Ethical Considerations and Real-World Resistances
The researchers caution about ethical considerations in this research paper. They claim that large-scale language models based on web data absorb many “toxic” stereotypes, social disparities, and other undesirable influences.
This research paper refers to a paper that was published in 2021 and explores how we can use large-scale languages models to promote the following harms:
Discrimination, Exclusion, and Toxicity
Information Hazards
Misinformation Harms
Malicious Uses
Human-Computer Interaction Harms
Access, Automation, and Environmental Harms
Finally, researchers pointed out that PaLM is indeed a reflection of toxic social stereotypes, and this makes it clear that filtering these biases can be difficult.
PaLM researchers explain
“Our analysis shows that our training data and PaLM reflect various social stereotypes and toxic associations around identity terms.
It is not easy to remove these associations. Future work should focus on effectively dealing with such unfavorable biases in data and their impact on model behavior.
While this is happening, real-world PaLM users should conduct further contextualized fairness assessments to determine the potential harms and provide appropriate mitigation and protections.”
PaLM is a glimpse into the future of search. PaLM claims to be the best at what it does, but researchers state that we need more research to find a way to reduce misinformation and toxic stereotypes.
Key Features of PaLM
Efficient scaling – PaLM can demonstrate the first large-scale use of Pathways.

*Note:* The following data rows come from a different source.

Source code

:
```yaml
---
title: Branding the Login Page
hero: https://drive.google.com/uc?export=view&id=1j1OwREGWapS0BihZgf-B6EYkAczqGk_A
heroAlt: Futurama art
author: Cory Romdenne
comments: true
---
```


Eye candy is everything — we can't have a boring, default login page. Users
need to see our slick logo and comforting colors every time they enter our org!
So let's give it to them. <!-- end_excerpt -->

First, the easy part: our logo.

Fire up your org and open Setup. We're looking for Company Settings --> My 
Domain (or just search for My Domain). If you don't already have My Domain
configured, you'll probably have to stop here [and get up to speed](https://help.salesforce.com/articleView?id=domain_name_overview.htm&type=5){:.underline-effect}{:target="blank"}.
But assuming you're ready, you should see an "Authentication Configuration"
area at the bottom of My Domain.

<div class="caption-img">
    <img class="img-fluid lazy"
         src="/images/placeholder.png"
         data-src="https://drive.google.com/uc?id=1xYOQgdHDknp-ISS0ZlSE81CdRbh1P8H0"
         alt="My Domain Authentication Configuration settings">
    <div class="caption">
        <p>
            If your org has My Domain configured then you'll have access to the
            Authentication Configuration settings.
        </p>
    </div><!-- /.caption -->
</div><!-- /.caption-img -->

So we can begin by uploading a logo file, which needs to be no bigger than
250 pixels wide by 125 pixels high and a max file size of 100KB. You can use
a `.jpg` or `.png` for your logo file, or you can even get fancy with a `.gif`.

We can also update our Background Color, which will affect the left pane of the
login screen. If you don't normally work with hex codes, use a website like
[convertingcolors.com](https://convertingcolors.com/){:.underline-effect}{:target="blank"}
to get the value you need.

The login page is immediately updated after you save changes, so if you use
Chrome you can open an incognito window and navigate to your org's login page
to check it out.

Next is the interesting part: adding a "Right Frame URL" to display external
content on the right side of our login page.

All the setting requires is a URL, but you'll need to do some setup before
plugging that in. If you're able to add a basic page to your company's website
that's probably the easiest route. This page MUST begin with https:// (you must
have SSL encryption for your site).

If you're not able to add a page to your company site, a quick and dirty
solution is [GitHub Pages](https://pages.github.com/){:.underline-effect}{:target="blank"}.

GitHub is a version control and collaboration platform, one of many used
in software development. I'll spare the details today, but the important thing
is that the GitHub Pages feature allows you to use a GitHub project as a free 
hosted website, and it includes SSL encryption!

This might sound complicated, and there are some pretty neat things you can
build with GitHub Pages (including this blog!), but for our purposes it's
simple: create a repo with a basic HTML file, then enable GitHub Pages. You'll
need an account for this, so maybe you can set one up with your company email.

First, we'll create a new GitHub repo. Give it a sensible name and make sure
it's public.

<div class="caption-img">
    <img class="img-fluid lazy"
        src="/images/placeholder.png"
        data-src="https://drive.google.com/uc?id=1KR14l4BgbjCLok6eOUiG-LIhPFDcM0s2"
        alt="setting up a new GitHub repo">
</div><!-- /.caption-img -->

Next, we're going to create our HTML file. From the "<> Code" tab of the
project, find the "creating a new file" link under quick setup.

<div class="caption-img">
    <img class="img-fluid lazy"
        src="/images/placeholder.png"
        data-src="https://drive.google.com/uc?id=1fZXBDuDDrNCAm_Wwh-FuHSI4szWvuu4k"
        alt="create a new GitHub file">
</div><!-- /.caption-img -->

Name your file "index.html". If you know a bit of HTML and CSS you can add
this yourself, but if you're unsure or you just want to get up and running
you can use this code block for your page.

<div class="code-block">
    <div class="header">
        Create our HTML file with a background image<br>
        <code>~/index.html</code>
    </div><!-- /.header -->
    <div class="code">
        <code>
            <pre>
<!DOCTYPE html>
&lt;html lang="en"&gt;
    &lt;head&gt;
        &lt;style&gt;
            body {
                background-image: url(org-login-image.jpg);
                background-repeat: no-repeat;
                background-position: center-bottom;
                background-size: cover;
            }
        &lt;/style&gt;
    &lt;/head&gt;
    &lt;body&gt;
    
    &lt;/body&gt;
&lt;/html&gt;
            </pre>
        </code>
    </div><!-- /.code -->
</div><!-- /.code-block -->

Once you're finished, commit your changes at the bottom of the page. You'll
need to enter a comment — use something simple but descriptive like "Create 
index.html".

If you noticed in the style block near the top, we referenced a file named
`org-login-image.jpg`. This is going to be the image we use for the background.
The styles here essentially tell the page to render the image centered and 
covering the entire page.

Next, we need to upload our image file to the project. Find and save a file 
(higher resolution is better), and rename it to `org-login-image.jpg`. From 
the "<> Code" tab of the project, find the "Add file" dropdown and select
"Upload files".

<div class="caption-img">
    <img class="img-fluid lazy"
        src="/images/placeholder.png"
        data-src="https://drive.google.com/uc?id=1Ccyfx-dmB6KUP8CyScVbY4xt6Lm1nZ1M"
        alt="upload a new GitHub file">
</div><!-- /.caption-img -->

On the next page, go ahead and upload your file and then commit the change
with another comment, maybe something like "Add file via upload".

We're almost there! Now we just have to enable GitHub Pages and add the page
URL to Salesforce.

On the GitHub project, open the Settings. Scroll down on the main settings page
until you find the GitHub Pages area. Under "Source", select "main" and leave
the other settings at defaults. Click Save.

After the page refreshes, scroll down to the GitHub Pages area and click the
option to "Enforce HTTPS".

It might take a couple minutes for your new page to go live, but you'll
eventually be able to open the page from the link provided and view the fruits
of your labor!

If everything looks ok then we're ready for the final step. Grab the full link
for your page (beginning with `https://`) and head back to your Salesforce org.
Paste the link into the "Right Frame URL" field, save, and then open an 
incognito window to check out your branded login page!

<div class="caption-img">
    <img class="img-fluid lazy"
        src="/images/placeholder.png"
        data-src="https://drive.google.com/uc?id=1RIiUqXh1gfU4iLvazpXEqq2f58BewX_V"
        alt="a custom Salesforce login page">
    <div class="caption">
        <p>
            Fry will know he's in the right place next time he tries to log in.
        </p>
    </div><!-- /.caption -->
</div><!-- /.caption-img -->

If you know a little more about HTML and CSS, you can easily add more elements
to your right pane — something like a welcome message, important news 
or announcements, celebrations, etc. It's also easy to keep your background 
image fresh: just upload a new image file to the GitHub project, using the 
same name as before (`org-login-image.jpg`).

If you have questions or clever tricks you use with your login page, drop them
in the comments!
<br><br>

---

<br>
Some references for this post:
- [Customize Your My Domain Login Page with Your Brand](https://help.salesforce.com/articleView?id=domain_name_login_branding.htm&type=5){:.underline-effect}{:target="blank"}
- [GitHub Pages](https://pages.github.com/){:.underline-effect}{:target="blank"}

It is a new ML system that allows training of a single model across hundreds or millions of accelerator chips in a highly efficient manner.
Continued improvements from scaling – PaLM researchers assess PaLM across thousands of natural language, code, and mathematical reasoning tasks. PaLM researchers achieve state-of-the-art results on most of these benchmarks, typically by substantial margins.
Breakthrough capabilities – PaLM researchers demonstrate breakthrough capabilities in language understanding and generation across various difficult tasks.
Discontinuous improvements – To better understand the scaling behavior, PaLM researchers present results at three different parameter scales. They are 8B, 62B, and 540B. Typically, scaling from 62B to 540B results in similar performance as scaling from 8B to 62B. It is consistent with the “power law” rule of thumb often observed in neural network scaling.
Multilingual understanding – This work conducts a more thorough evaluation of multilingual benchmarks. They include machine translation, summarization, and question answering in different languages.
Bias and toxicity – Team also assessed model performance for distributional bias and toxicity. Eventually, this resulted in several quality insights.